** Opening DATASET block **

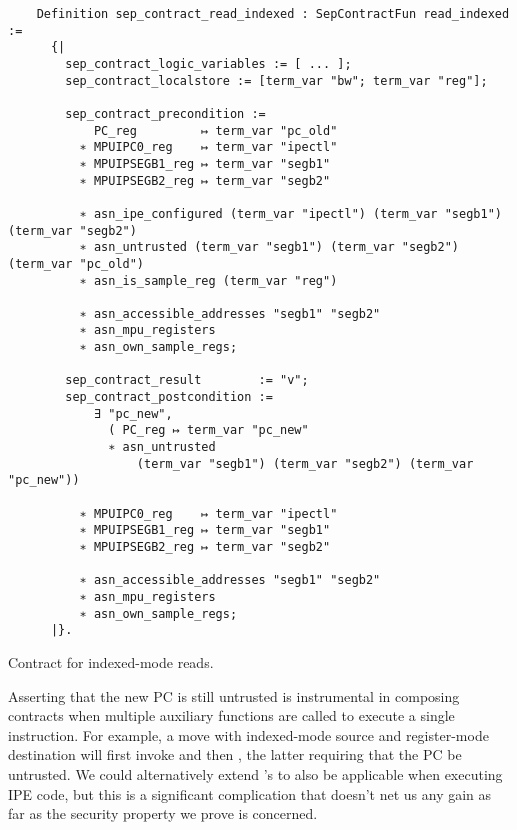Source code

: \begin{listing}
  \begin{verbatim}
    Definition sep_contract_read_indexed : SepContractFun read_indexed :=
      {|
        sep_contract_logic_variables := [ ... ];
        sep_contract_localstore := [term_var "bw"; term_var "reg"];

        sep_contract_precondition :=
            PC_reg         ↦ term_var "pc_old"
          ∗ MPUIPC0_reg    ↦ term_var "ipectl"
          ∗ MPUIPSEGB1_reg ↦ term_var "segb1"
          ∗ MPUIPSEGB2_reg ↦ term_var "segb2"

          ∗ asn_ipe_configured (term_var "ipectl") (term_var "segb1") (term_var "segb2")
          ∗ asn_untrusted (term_var "segb1") (term_var "segb2") (term_var "pc_old")
          ∗ asn_is_sample_reg (term_var "reg")

          ∗ asn_accessible_addresses "segb1" "segb2"
          ∗ asn_mpu_registers
          ∗ asn_own_sample_regs;

        sep_contract_result        := "v";
        sep_contract_postcondition :=
            ∃ "pc_new",
              ( PC_reg ↦ term_var "pc_new"
              ∗ asn_untrusted
                  (term_var "segb1") (term_var "segb2") (term_var "pc_new"))

          ∗ MPUIPC0_reg    ↦ term_var "ipectl"
          ∗ MPUIPSEGB1_reg ↦ term_var "segb1"
          ∗ MPUIPSEGB2_reg ↦ term_var "segb2"

          ∗ asn_accessible_addresses "segb1" "segb2"
          ∗ asn_mpu_registers
          ∗ asn_own_sample_regs;
      |}.
  \end{verbatim}
  \caption{Contract for indexed-mode reads.}
  \label{lst:read_indexed}
\end{listing}

Asserting that the new PC is still untrusted is instrumental in composing contracts when multiple auxiliary functions are called to execute a single instruction. For example, a move with indexed-mode source and register-mode destination will first invoke  and then , the latter requiring that the PC be untrusted. We could alternatively extend 's to also be applicable when executing IPE code, but this is a significant complication that doesn't net us any gain as far as the security property we prove is concerned.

** Closing DATASET block **

_TASK TO COMPLETE_: Excluding every picture, set down the listing exactly.

_OUTPUT OF THE EXERCISE_:
Source code

: \begin{listing}
  \begin{verbatim}
    Definition sep_contract_read_indexed : SepContractFun read_indexed :=
      {|
        sep_contract_logic_variables := [ ... ];
        sep_contract_localstore := [term_var "bw"; term_var "reg"];

        sep_contract_precondition :=
            PC_reg         ↦ term_var "pc_old"
          ∗ MPUIPC0_reg    ↦ term_var "ipectl"
          ∗ MPUIPSEGB1_reg ↦ term_var "segb1"
          ∗ MPUIPSEGB2_reg ↦ term_var "segb2"

          ∗ asn_ipe_configured (term_var "ipectl") (term_var "segb1") (term_var "segb2")
          ∗ asn_untrusted (term_var "segb1") (term_var "segb2") (term_var "pc_old")
          ∗ asn_is_sample_reg (term_var "reg")

          ∗ asn_accessible_addresses "segb1" "segb2"
          ∗ asn_mpu_registers
          ∗ asn_own_sample_regs;

        sep_contract_result        := "v";
        sep_contract_postcondition :=
            ∃ "pc_new",
              ( PC_reg ↦ term_var "pc_new"
              ∗ asn_untrusted
                  (term_var "segb1") (term_var "segb2") (term_var "pc_new"))

          ∗ MPUIPC0_reg    ↦ term_var "ipectl"
          ∗ MPUIPSEGB1_reg ↦ term_var "segb1"
          ∗ MPUIPSEGB2_reg ↦ term_var "segb2"

          ∗ asn_accessible_addresses "segb1" "segb2"
          ∗ asn_mpu_registers
          ∗ asn_own_sample_regs;
      |}.
  \end{verbatim}
  \caption{Contract for indexed-mode reads.}
  \label{lst:read_indexed}
\end{listing}

Asserting that the new PC is still untrusted is instrumental in composing contracts when multiple auxiliary functions are called to execute a single instruction. For example, a move with indexed-mode source and register-mode destination will first invoke  and then , the latter requiring that the PC be untrusted. We could alternatively extend 's to also be applicable when executing IPE code, but this is a significant complication that doesn't net us any gain as far as the security property we prove is concerned.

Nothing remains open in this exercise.